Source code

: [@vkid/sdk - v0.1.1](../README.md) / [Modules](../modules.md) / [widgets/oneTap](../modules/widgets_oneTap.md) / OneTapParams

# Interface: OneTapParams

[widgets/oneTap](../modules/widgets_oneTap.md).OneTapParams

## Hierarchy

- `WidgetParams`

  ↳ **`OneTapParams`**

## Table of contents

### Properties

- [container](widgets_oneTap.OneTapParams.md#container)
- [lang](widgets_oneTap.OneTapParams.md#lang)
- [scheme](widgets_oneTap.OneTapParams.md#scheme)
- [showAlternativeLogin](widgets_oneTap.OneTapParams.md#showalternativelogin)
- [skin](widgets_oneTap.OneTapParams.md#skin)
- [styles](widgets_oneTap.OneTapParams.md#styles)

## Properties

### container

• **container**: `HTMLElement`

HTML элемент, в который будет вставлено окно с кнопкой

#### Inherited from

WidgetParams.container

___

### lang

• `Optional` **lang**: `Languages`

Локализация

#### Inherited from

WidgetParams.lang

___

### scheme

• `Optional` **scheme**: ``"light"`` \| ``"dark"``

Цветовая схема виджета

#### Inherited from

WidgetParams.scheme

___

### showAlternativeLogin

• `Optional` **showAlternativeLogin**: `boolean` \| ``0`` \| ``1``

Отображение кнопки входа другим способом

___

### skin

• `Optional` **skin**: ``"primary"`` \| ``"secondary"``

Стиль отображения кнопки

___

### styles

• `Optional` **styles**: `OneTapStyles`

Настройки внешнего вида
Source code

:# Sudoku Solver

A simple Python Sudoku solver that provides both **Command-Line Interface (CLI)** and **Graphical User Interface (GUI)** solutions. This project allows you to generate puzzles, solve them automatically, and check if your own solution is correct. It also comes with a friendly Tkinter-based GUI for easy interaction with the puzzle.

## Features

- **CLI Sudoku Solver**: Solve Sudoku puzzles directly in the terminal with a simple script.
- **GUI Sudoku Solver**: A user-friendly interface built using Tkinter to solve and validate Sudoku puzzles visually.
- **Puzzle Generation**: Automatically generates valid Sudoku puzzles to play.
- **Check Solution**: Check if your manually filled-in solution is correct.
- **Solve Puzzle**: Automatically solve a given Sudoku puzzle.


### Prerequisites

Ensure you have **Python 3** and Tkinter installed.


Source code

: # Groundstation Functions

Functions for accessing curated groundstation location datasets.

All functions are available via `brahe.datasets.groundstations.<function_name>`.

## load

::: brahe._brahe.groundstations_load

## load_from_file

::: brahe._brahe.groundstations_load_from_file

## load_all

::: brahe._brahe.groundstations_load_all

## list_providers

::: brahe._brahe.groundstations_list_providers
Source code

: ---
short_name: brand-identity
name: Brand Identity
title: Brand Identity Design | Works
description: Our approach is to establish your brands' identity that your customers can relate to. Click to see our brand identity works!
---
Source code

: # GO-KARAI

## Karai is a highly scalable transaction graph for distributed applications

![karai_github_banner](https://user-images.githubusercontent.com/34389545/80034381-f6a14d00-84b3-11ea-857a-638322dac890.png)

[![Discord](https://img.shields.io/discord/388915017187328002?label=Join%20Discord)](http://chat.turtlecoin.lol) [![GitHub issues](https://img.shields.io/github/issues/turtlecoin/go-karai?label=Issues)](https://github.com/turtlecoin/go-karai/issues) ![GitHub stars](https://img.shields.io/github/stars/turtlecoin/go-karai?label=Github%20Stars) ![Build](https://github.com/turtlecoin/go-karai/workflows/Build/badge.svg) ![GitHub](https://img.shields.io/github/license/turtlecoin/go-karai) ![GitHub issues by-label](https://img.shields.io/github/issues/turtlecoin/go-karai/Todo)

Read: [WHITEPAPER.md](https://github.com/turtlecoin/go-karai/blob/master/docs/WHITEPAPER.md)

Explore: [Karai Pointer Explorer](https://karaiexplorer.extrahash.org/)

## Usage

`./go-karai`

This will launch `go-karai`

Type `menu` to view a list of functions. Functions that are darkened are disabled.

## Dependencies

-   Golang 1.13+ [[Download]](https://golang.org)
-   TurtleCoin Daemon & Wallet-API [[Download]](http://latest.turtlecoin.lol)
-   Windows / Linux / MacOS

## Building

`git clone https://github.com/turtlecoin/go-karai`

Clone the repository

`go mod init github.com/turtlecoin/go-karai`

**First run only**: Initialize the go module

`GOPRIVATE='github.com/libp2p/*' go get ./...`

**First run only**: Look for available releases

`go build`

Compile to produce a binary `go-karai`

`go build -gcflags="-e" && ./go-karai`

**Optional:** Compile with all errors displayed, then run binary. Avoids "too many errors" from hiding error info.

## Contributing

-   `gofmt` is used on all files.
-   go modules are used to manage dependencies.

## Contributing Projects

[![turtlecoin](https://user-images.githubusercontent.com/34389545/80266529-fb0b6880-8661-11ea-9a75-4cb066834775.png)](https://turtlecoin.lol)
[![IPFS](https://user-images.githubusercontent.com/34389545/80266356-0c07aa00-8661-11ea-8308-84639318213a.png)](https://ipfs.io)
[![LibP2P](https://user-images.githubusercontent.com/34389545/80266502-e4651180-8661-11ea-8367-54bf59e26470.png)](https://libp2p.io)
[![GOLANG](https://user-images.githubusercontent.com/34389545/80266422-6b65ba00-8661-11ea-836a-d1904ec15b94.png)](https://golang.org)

__TASK BRIEF__: Only the number of lines above that contain "showAlternativeLogin" should be given as the answer.

__THE COMPLETED TASK__: 3